Locate the word "crash" in the data below, then copy every line that holds it.

■ **DATA RECORDS**
□ □ □ □
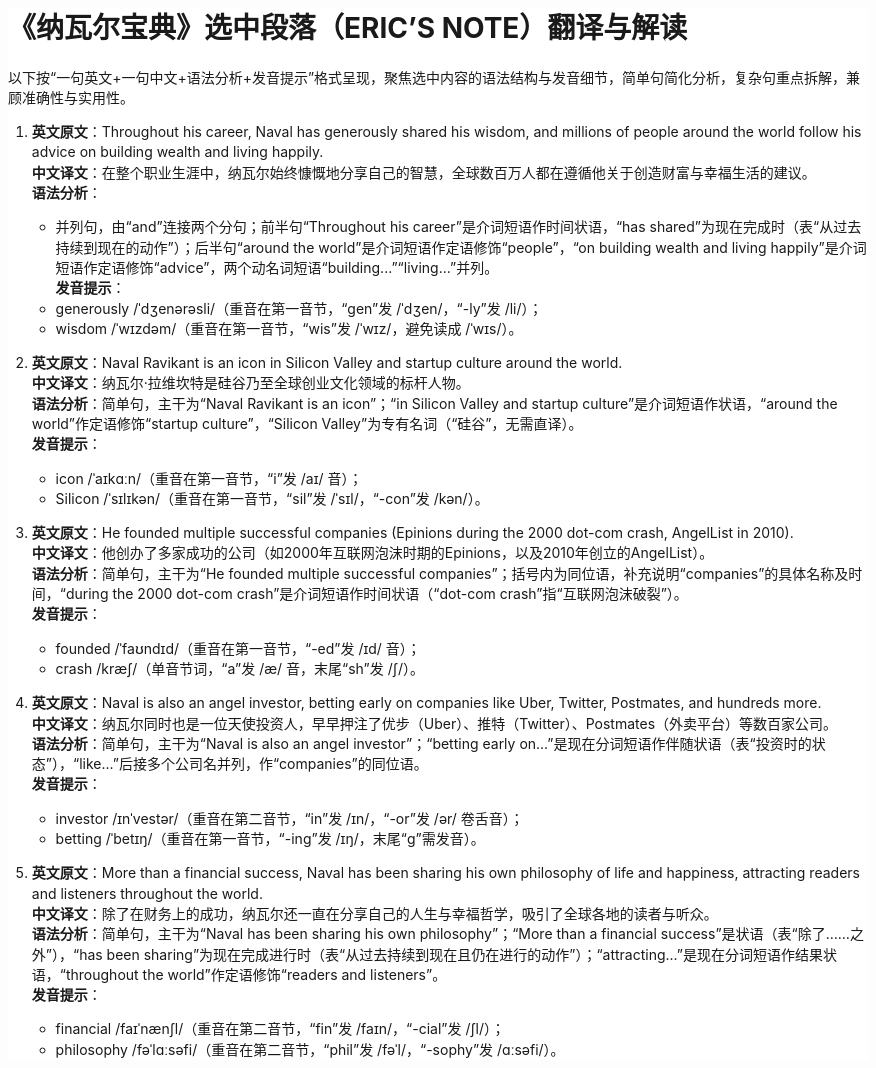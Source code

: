 # 《纳瓦尔宝典》选中段落（ERIC’S NOTE）翻译与解读
以下按“一句英文+一句中文+语法分析+发音提示”格式呈现，聚焦选中内容的语法结构与发音细节，简单句简化分析，复杂句重点拆解，兼顾准确性与实用性。


1. **英文原文**：Throughout his career, Naval has generously shared his wisdom, and millions of people around the world follow his advice on building wealth and living happily.  
   **中文译文**：在整个职业生涯中，纳瓦尔始终慷慨地分享自己的智慧，全球数百万人都在遵循他关于创造财富与幸福生活的建议。  
   **语法分析**：  
   - 并列句，由“and”连接两个分句；前半句“Throughout his career”是介词短语作时间状语，“has shared”为现在完成时（表“从过去持续到现在的动作”）；后半句“around the world”是介词短语作定语修饰“people”，“on building wealth and living happily”是介词短语作定语修饰“advice”，两个动名词短语“building...”“living...”并列。  
   **发音提示**：  
   - generously /ˈdʒenərəsli/（重音在第一音节，“gen”发 /ˈdʒen/，“-ly”发 /li/）；  
   - wisdom /ˈwɪzdəm/（重音在第一音节，“wis”发 /ˈwɪz/，避免读成 /ˈwɪs/）。


2. **英文原文**：Naval Ravikant is an icon in Silicon Valley and startup culture around the world.  
   **中文译文**：纳瓦尔·拉维坎特是硅谷乃至全球创业文化领域的标杆人物。  
   **语法分析**：简单句，主干为“Naval Ravikant is an icon”；“in Silicon Valley and startup culture”是介词短语作状语，“around the world”作定语修饰“startup culture”，“Silicon Valley”为专有名词（“硅谷”，无需直译）。  
   **发音提示**：  
   - icon /ˈaɪkɑːn/（重音在第一音节，“i”发 /aɪ/ 音）；  
   - Silicon /ˈsɪlɪkən/（重音在第一音节，“sil”发 /ˈsɪl/，“-con”发 /kən/）。


3. **英文原文**：He founded multiple successful companies (Epinions during the 2000 dot-com crash, AngelList in 2010).  
   **中文译文**：他创办了多家成功的公司（如2000年互联网泡沫时期的Epinions，以及2010年创立的AngelList）。  
   **语法分析**：简单句，主干为“He founded multiple successful companies”；括号内为同位语，补充说明“companies”的具体名称及时间，“during the 2000 dot-com crash”是介词短语作时间状语（“dot-com crash”指“互联网泡沫破裂”）。  
   **发音提示**：  
   - founded /ˈfaʊndɪd/（重音在第一音节，“-ed”发 /ɪd/ 音）；  
   - crash /kræʃ/（单音节词，“a”发 /æ/ 音，末尾“sh”发 /ʃ/）。


4. **英文原文**：Naval is also an angel investor, betting early on companies like Uber, Twitter, Postmates, and hundreds more.  
   **中文译文**：纳瓦尔同时也是一位天使投资人，早早押注了优步（Uber）、推特（Twitter）、Postmates（外卖平台）等数百家公司。  
   **语法分析**：简单句，主干为“Naval is also an angel investor”；“betting early on...”是现在分词短语作伴随状语（表“投资时的状态”），“like...”后接多个公司名并列，作“companies”的同位语。  
   **发音提示**：  
   - investor /ɪnˈvestər/（重音在第二音节，“in”发 /ɪn/，“-or”发 /ər/ 卷舌音）；  
   - betting /ˈbetɪŋ/（重音在第一音节，“-ing”发 /ɪŋ/，末尾“g”需发音）。


5. **英文原文**：More than a financial success, Naval has been sharing his own philosophy of life and happiness, attracting readers and listeners throughout the world.  
   **中文译文**：除了在财务上的成功，纳瓦尔还一直在分享自己的人生与幸福哲学，吸引了全球各地的读者与听众。  
   **语法分析**：简单句，主干为“Naval has been sharing his own philosophy”；“More than a financial success”是状语（表“除了……之外”），“has been sharing”为现在完成进行时（表“从过去持续到现在且仍在进行的动作”）；“attracting...”是现在分词短语作结果状语，“throughout the world”作定语修饰“readers and listeners”。  
   **发音提示**：  
   - financial /faɪˈnænʃl/（重音在第二音节，“fin”发 /faɪn/，“-cial”发 /ʃl/）；  
   - philosophy /fəˈlɑːsəfi/（重音在第二音节，“phil”发 /fəˈl/，“-sophy”发 /ɑːsəfi/）。
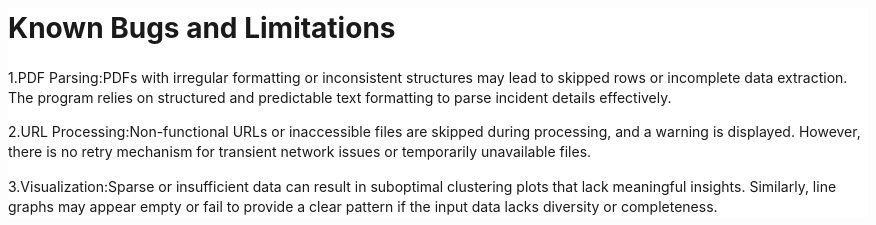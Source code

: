 # Known Bugs and Limitations
1.PDF Parsing:PDFs with irregular formatting or inconsistent structures may lead to skipped rows or incomplete data extraction. The program relies on structured and predictable text formatting to parse incident details effectively.

2.URL Processing:Non-functional URLs or inaccessible files are skipped during processing, and a warning is displayed. However, there is no retry mechanism for transient network issues or temporarily unavailable files.

3.Visualization:Sparse or insufficient data can result in suboptimal clustering plots that lack meaningful insights. Similarly, line graphs may appear empty or fail to provide a clear pattern if the input data lacks diversity or completeness.





































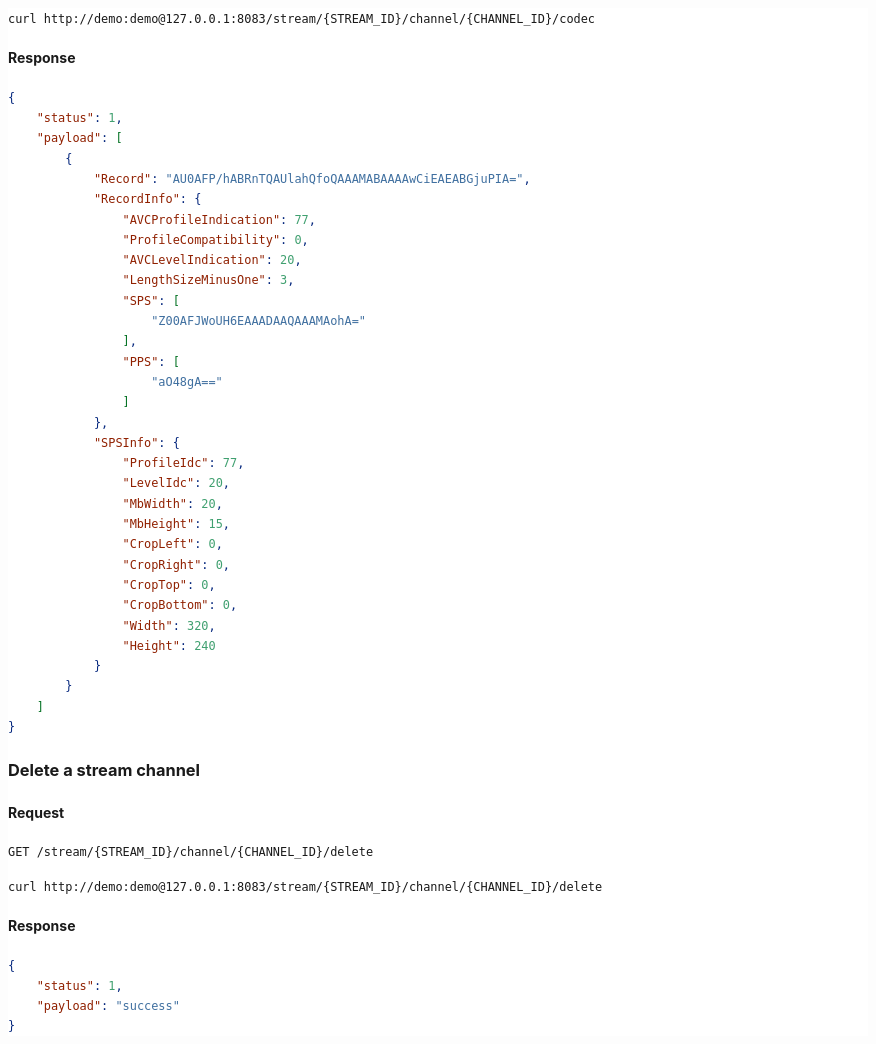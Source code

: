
 ```bash
curl http://demo:demo@127.0.0.1:8083/stream/{STREAM_ID}/channel/{CHANNEL_ID}/codec
```

#### Response
```json
{
    "status": 1,
    "payload": [
        {
            "Record": "AU0AFP/hABRnTQAUlahQfoQAAAMABAAAAwCiEAEABGjuPIA=",
            "RecordInfo": {
                "AVCProfileIndication": 77,
                "ProfileCompatibility": 0,
                "AVCLevelIndication": 20,
                "LengthSizeMinusOne": 3,
                "SPS": [
                    "Z00AFJWoUH6EAAADAAQAAAMAohA="
                ],
                "PPS": [
                    "aO48gA=="
                ]
            },
            "SPSInfo": {
                "ProfileIdc": 77,
                "LevelIdc": 20,
                "MbWidth": 20,
                "MbHeight": 15,
                "CropLeft": 0,
                "CropRight": 0,
                "CropTop": 0,
                "CropBottom": 0,
                "Width": 320,
                "Height": 240
            }
        }
    ]
}
```

### Delete a stream channel

#### Request

`GET /stream/{STREAM_ID}/channel/{CHANNEL_ID}/delete`

```bash
curl http://demo:demo@127.0.0.1:8083/stream/{STREAM_ID}/channel/{CHANNEL_ID}/delete
```

#### Response
```json
{
    "status": 1,
    "payload": "success"
}
```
□ □ □ □
■ **ANSWER BELOW**
3. **英文原文**：He founded multiple successful companies (Epinions during the 2000 dot-com crash, AngelList in 2010).  
   **语法分析**：简单句，主干为“He founded multiple successful companies”；括号内为同位语，补充说明“companies”的具体名称及时间，“during the 2000 dot-com crash”是介词短语作时间状语（“dot-com crash”指“互联网泡沫破裂”）。  
   - crash /kræʃ/（单音节词，“a”发 /æ/ 音，末尾“sh”发 /ʃ/）。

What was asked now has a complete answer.